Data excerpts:
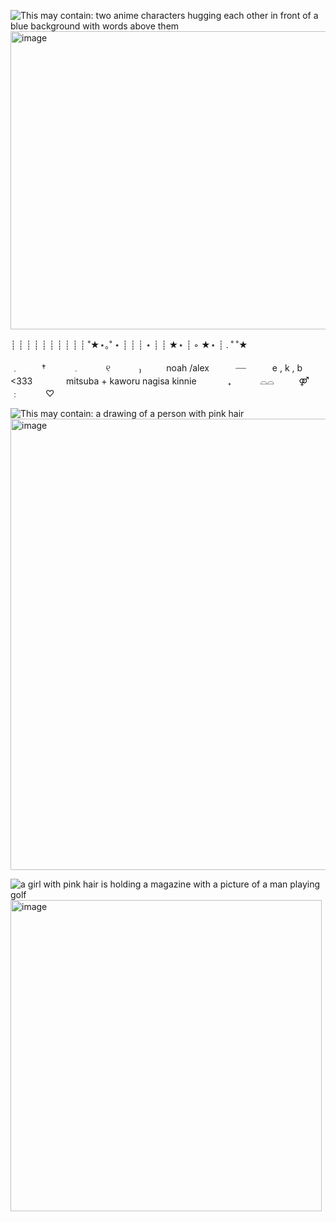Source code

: <img src="https://i.pinimg.com/736x/c9/65/39/c965396d2c45b5c5fdb95f041160636d.jpg" alt="This may contain: two anime characters hugging each other in front of a blue background with words above them"/><img width="1095" height="477" alt="image" src="https://github.com/user-attachments/assets/83324f41-7538-4eb4-b8da-fdb921c92dfc" />

┊         ┊       ┊   ┊    ┊        ┊
┊         ┊       ┊   ┊   ˚★⋆｡˚  ⋆
┊         ┊       ┊   ⋆
┊         ┊       ★⋆
┊ ◦
★⋆      ┊ .  ˚
           ˚★

﹒　    　 †　　　    𓈒　   　　୧　    　　₎
 　 　 noah /alex   ┈┈   e , k , b <333
　   　       　mitsuba + kaworu nagisa kinnie 　　　
₊　 　　⌓⌓ 　   　  ⚤⠀　  　﹕　　 ♡

<img src="https://i.pinimg.com/736x/82/a9/53/82a953c0ee507613e3f69f9c2771cf11.jpg" alt="This may contain: a drawing of a person with pink hair"/><img width="1024" height="722" alt="image" src="https://github.com/user-attachments/assets/10e0a4de-8a64-4d70-b787-5b34d35d8bdf" />

<img src="https://media1.tenor.com/m/KSy1szZ_kXkAAAAC/mitsuba-mitsuba-sousuke.gif" alt="a girl with pink hair is holding a magazine with a picture of a man playing golf"/><img width="498" height="498" alt="image" src="https://github.com/user-attachments/assets/df9a430d-2306-46c3-9144-6ce6256360be" />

-- TASK STATEMENT --
Take every line from the records above that has the word "mitsuba" and copy it.

-- RESULT FOR THIS TASK --
　   　       　mitsuba + kaworu nagisa kinnie 　　　
<img src="https://media1.tenor.com/m/KSy1szZ_kXkAAAAC/mitsuba-mitsuba-sousuke.gif" alt="a girl with pink hair is holding a magazine with a picture of a man playing golf"/><img width="498" height="498" alt="image" src="https://github.com/user-attachments/assets/df9a430d-2306-46c3-9144-6ce6256360be" />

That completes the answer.